Im hinteren Teil der Backstube war also das Mehllager. Für jede Mehlsorte stand eine Reihe Säcke auf dem Holzboden. Zwischen den Sackreihen ließ man  so viel Platz, daß die Katze auf ihren Kontrollgang dazwischen schlüpfen konnte.
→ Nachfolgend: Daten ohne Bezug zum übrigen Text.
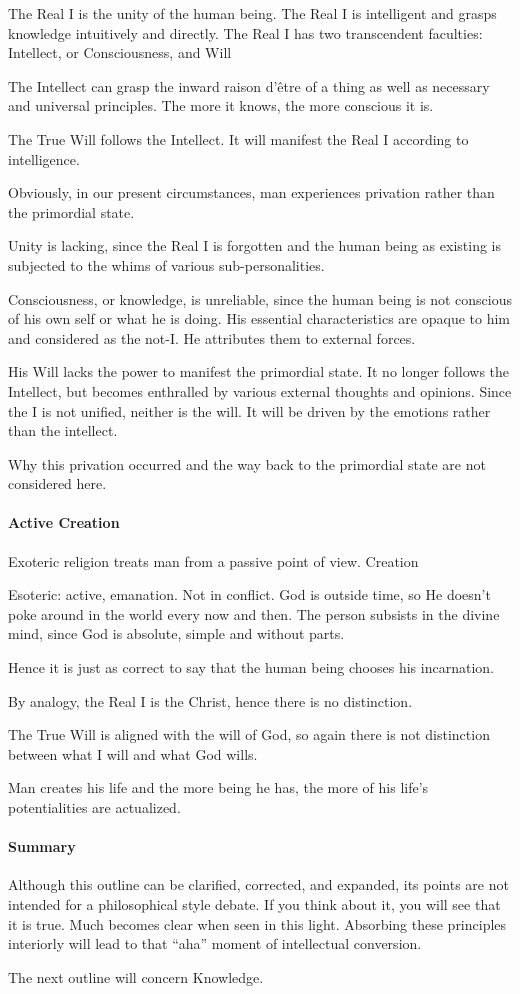 The Real I is the unity of the human being. The Real I is intelligent and grasps knowledge intuitively and directly. The Real I has two transcendent faculties: Intellect, or Consciousness, and Will

The Intellect can grasp the inward raison d’être of a thing as well as necessary and universal principles. The more it knows, the more conscious it is.

The True Will follows the Intellect. It will manifest the Real I according to intelligence.

Obviously, in our present circumstances, man experiences privation rather than the primordial state.

Unity is lacking, since the Real I is forgotten and the human being as existing is subjected to the whims of various sub-personalities.

Consciousness, or knowledge, is unreliable, since the human being is not conscious of his own self or what he is doing. His essential characteristics are opaque to him and considered as the not-I. He attributes them to external forces.

His Will lacks the power to manifest the primordial state. It no longer follows the Intellect, but becomes enthralled by various external thoughts and opinions. Since the I is not unified, neither is the will. It will be driven by the emotions rather than the intellect.

Why this privation occurred and the way back to the primordial state are not considered here.

\paragraph{Active Creation}
Exoteric religion treats man from a passive point of view. Creation

Esoteric: active, emanation. Not in conflict. God is outside time, so He doesn't poke around in the world every now and then. The person subsists in the divine mind, since God is absolute, simple and without parts.

Hence it is just as correct to say that the human being chooses his incarnation.

By analogy, the Real I is the Christ, hence there is no distinction.

The True Will is aligned with the will of God, so again there is not distinction between what I will and what God wills.

Man creates his life and the more being he has, the more of his life's potentialities are actualized.

\paragraph{Summary}
Although this outline can be clarified, corrected, and expanded, its points are not intended for a philosophical style debate. If you think about it, you will see that it is true. Much becomes clear when seen in this light. Absorbing these principles interiorly will lead to that “aha” moment of intellectual conversion.

The next outline will concern Knowledge.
Zwischen den Mehlsäcken und der Tafel war die Knetmaschine, ein Ungetüm mit einem etwa 130 cm breiten  und 50 cm tiefen Trog aus Gußeisen. Der Trog war drehbar und hatte Räder. Er wurde in die Knetmaschine geschoben Der Knetarm war mit einem großen Eisenrad in den Trog herunter zu drehen. Angetrieben wurde Trog und Knetarm  von einem unter der Decke montierten Motor über einen breiten Lederriemen. Das Leder war zu einem Ring genäht. An der Nahtstelle lag das Leder über einander und immer wenn diese Stufe über das kleine Antriebsrad des Motors lief, rumpelte es. 

Außerdem gab es eine Rührmaschine, so ähnlich wie eine alte wuchtige Standbohrmaschine, aber mit einem asymetrisch montierten  Schneebesen, der in einer tiefen Blechschüssel herum fuhr. Ein kleiner Küchenherd diente zum Erwärmen von Konditormassen, Pudding und Fettglasuren.
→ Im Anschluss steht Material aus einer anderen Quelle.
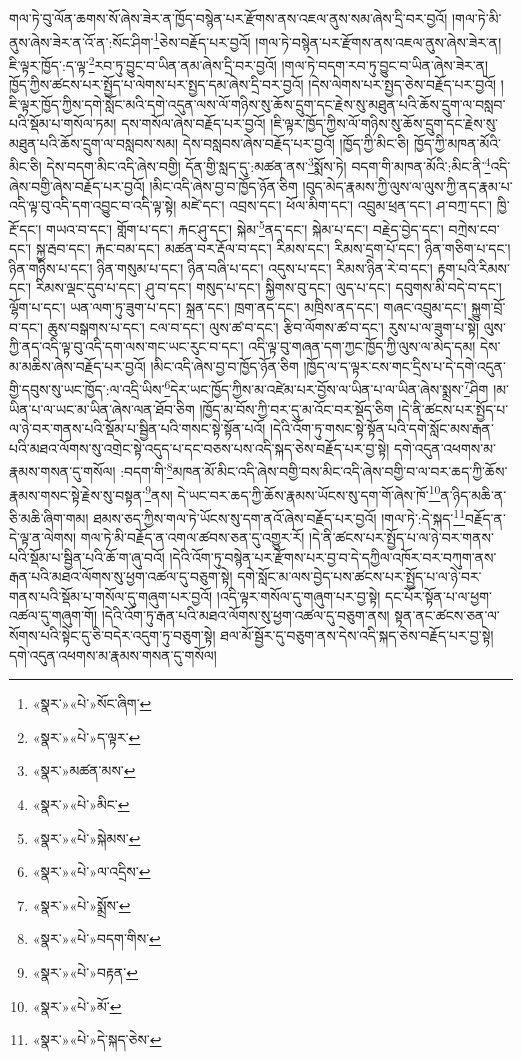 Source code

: གལ་ཏེ་བུ་ལོན་ཆགས་སོ་ཞེས་ཟེར་ན་ཁྱོད་བསྙེན་པར་རྫོགས་ནས་འཇལ་ནུས་སམ་ཞེས་དྲི་བར་བྱའོ། །གལ་ཏེ་མི་ནུས་ཞེས་ཟེར་ན་འོ་ན་:སོང་ཤིག་\footnote{«སྣར་»«པེ་»སོང་ཞིག་}ཅེས་བརྗོད་པར་བྱའོ། །གལ་ཏེ་བསྙེན་པར་རྫོགས་ནས་འཇལ་ནུས་ཞེས་ཟེར་ན། ཇི་ལྟར་ཁྱོད་:ད་ལྟ་\footnote{«སྣར་»«པེ་»ད་ལྟར་}རབ་ཏུ་བྱུང་བ་ཡིན་ནམ་ཞེས་དྲི་བར་བྱའོ། །གལ་ཏེ་བདག་རབ་ཏུ་བྱུང་བ་ཡིན་ཞེས་ཟེར་ན། ཁྱོད་ཀྱིས་ཚངས་པར་སྤྱོད་པ་ལེགས་པར་སྤྱད་དམ་ཞེས་དྲི་བར་བྱའོ། །དེས་ལེགས་པར་སྤྱད་ཅེས་བརྗོད་པར་བྱའོ། །ཇི་ལྟར་ཁྱོད་ཀྱིས་དགེ་སློང་མའི་དགེ་འདུན་ལས་ལོ་གཉིས་སུ་ཆོས་དྲུག་དང་རྗེས་སུ་མཐུན་པའི་ཆོས་དྲུག་ལ་བསླབ་པའི་སྡོམ་པ་གསོལ་ཏམ། དས་གསོལ་ཞེས་བརྗོད་པར་བྱའོ། །ཇི་ལྟར་ཁྱོད་ཀྱིས་ལོ་གཉིས་སུ་ཆོས་དྲུག་དང་རྗེས་སུ་མཐུན་པའི་ཆོས་དྲུག་ལ་བསླབས་སམ། དེས་བསླབས་ཞེས་བརྗོད་པར་བྱའོ། །ཁྱོད་ཀྱི་མིང་ཅི། ཁྱོད་ཀྱི་མཁན་མོའི་མིང་ཅི། དེས་བདག་མིང་འདི་ཞེས་བགྱི། དོན་གྱི་སླད་དུ་:མཚན་ནས་\footnote{«སྣར་»མཚན་མས་}སྨོས་ཏེ། བདག་གི་མཁན་མོའི་:མིང་ནི་\footnote{«སྣར་»«པེ་»མིང་}འདི་ཞེས་བགྱི་ཞེས་བརྗོད་པར་བྱའོ། །མིང་འདི་ཞེས་བྱ་བ་ཁྱོད་ཉོན་ཅིག །བུད་མེད་རྣམས་ཀྱི་ལུས་ལ་ལུས་ཀྱི་ནད་རྣམ་པ་འདི་ལྟ་བུ་འདི་དག་འབྱུང་བ་འདི་ལྟ་སྟེ། མཛེ་དང་། འབྲས་དང་། ཕོལ་མིག་དང་། འབྲུམ་ཕྲན་དང་། ཤ་བཀྲ་དང་། ཁྱི་རྔོ་དང་། གཡའ་བ་དང་། གློག་པ་དང་། རྐང་ཤུ་དང་། སྐེམ་\footnote{«སྣར་»«པེ་»སྐེམས་}ནད་དང་། སྐེམ་པ་དང་། བརྗེད་བྱེད་དང་། བཀྲེས་ངབ་དང་། སྐྱ་རྦབ་དང་། རྐང་བམ་དང་། མཚན་བར་རྡོལ་བ་དང་། རིམས་དང་། རིམས་དྲག་པོ་དང་། ཉིན་གཅིག་པ་དང་། ཉིན་གཉིས་པ་དང་། ཉིན་གསུམ་པ་དང་། ཉིན་བཞི་པ་དང་། འདུས་པ་དང་། རིམས་ཉིན་རེ་བ་དང་། རྟག་པའི་རིམས་དང་། རིམས་ལྡང་དུབ་པ་དང་། ཤུ་བ་དང་། གསུད་པ་དང་། སྐྱིགས་བུ་དང་། ལུད་པ་དང་། དབུགས་མི་བདེ་བ་དང་། ལྷོག་པ་དང་། ཡན་ལག་ཏུ་ཟུག་པ་དང་། སྐྲན་དང་། ཁྲག་ནད་དང་། མཁྲིས་ནད་དང་། གཞང་འབྲུམ་དང་། སྐྱུག་བྲོ་བ་དང་། ཆུས་བསྒགས་པ་དང་། ངལ་བ་དང་། ལུས་ཚ་བ་དང་། རྩིབ་ལོགས་ཚ་བ་དང་། རུས་པ་ལ་ཟུག་པ་སྟེ། ལུས་ཀྱི་ནད་འདི་ལྟ་བུ་འདི་དག་ལས་གང་ཡང་རུང་བ་དང་། འདི་ལྟ་བུ་གཞན་དག་ཀྱང་ཁྱོད་ཀྱི་ལུས་ལ་མེད་དམ། དེས་མ་མཆིས་ཞེས་བརྗོད་པར་བྱའོ། །མིང་འདི་ཞེས་བྱ་བ་ཁྱོད་ཉོན་ཅིག །ཁྱོད་ལ་ད་ལྟར་ངས་གང་དྲིས་པ་དེ་དགེ་འདུན་གྱི་དབུས་སུ་ཡང་ཁྱོད་:ལ་འདྲི་ཡིས་\footnote{«སྣར་»«པེ་»ལ་འདྲིས་}དེར་ཡང་ཁྱོད་ཀྱིས་མ་འཛེམ་པར་བྱོས་ལ་ཡིན་པ་ལ་ཡིན་ཞེས་སྨྲས་\footnote{«སྣར་»«པེ་»སྨྲོས་}ཤིག །མ་ཡིན་པ་ལ་ཡང་མ་ཡིན་ཞེས་ལན་ཐོབ་ཅིག །ཁྱོད་མ་བོས་ཀྱི་བར་དུ་མ་འོང་བར་སྡོད་ཅིག །དེ་ནི་ཚངས་པར་སྤྱོད་པ་ལ་ཉེ་བར་གནས་པའི་སྡོམ་པ་སྦྱིན་པའི་གསང་སྟེ་སྟོན་པའོ། །དེའི་འོག་ཏུ་གསང་སྟེ་སྟོན་པའི་དགེ་སློང་མས་རྒན་པའི་མཐའ་ལོགས་སུ་འགྲེང་སྟེ་འདུད་པ་དང་བཅས་པས་འདི་སྐད་ཅེས་བརྗོད་པར་བྱ་སྟེ། དགེ་འདུན་འཕགས་མ་རྣམས་གསན་དུ་གསོལ། :བདག་གི་\footnote{«སྣར་»«པེ་»བདག་གིས་}མཁན་མོ་མིང་འདི་ཞེས་བགྱི་བས་མིང་འདི་ཞེས་བགྱི་བ་ལ་བར་ཆད་ཀྱི་ཆོས་རྣམས་གསང་སྟེ་རྗེས་སུ་བསྟན་\footnote{«སྣར་»«པེ་»བརྟན་}ནས། དེ་ཡང་བར་ཆད་ཀྱི་ཆོས་རྣམས་ཡོངས་སུ་དག་གོ་ཞེས་ཁོ་\footnote{«སྣར་»«པེ་»མོ་}ན་ཉིད་མཆི་ན་ཅི་མཆི་ཞིག་གམ། ཐམས་ཅད་ཀྱིས་གལ་ཏེ་ཡོངས་སུ་དག་ནའོ་ཞེས་བརྗོད་པར་བྱའོ། །གལ་ཏེ་:དེ་སྐད་\footnote{«སྣར་»«པེ་»དེ་སྐད་ཅེས་}བརྗོད་ན་དེ་ལྟ་ན་ལེགས། གལ་ཏེ་མི་བརྗོད་ན་འགལ་ཚབས་ཅན་དུ་འགྱུར་རོ། །དེ་ནི་ཚངས་པར་སྤྱོད་པ་ལ་ཉེ་བར་གནས་པའི་སྡོམ་པ་སྦྱིན་པའི་ཆོ་ག་ཞུ་བའོ། །དེའི་འོག་ཏུ་བསྙེན་པར་རྫོགས་པར་བྱ་བ་དེ་དཀྱིལ་འཁོར་བར་བཀུག་ནས་རྒན་པའི་མཐའ་ལོགས་སུ་ཕྱག་འཚལ་དུ་བཅུག་སྟེ། དགེ་སློང་མ་ལས་བྱེད་པས་ཚངས་པར་སྤྱོད་པ་ལ་ཉེ་བར་གནས་པའི་སྡོམ་པ་གསོལ་དུ་གཞུག་པར་བྱའོ། །འདི་ལྟར་གསོལ་དུ་གཞུག་པར་བྱ་སྟེ། དང་པོར་སྟོན་པ་ལ་ཕྱག་འཚལ་དུ་གཞུག་གོ། །དེའི་འོག་ཏུ་རྒན་པའི་མཐའ་ལོགས་སུ་ཕྱག་འཚལ་དུ་བཅུག་ནས། སྟན་ནང་ཚངས་ཅན་ལ་སོགས་པའི་སྟེང་དུ་ཅི་བདེར་འདུག་ཏུ་བཅུག་སྟེ། ཐལ་མོ་སྦྱོར་དུ་བཅུག་ནས་དེས་འདི་སྐད་ཅེས་བརྗོད་པར་བྱ་སྟེ། དགེ་འདུན་འཕགས་མ་རྣམས་གསན་དུ་གསོལ།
In und außerhalb der Backstube gab es Gestelle wie zwei große senkrechte Rechen an der Wand. Darauf wurden die Bretter mit den ofenfertigen Backwaren geschoben.

Die Bäckerarbeit

Mein Vater stand an jedem Werktag um 4 Uhr auf, am Samstag etwas früher. Er zündete das vorbereitete Feuer im Backofen an und schaltete die Knetmaschine ein.  Für das Feuer mußte ich als Schulbub am Nachmittag 3 oder 4 Blechkübel mit Brikett (Kohlen)  füllen. Die Brikett waren durch aufeinander schlagen zu halbieren.

Die Teigmischung für das Brot wurde ebenfalls am Abend vorbereitet: Mein Vater siebte das Mehl in den Trog, legte je ein Häuflein Salz, Hefe und Sauerteig hinein. Als Sauerteig wurde vom Vortag stets ein Rest des Brotteiges übrig gelassen.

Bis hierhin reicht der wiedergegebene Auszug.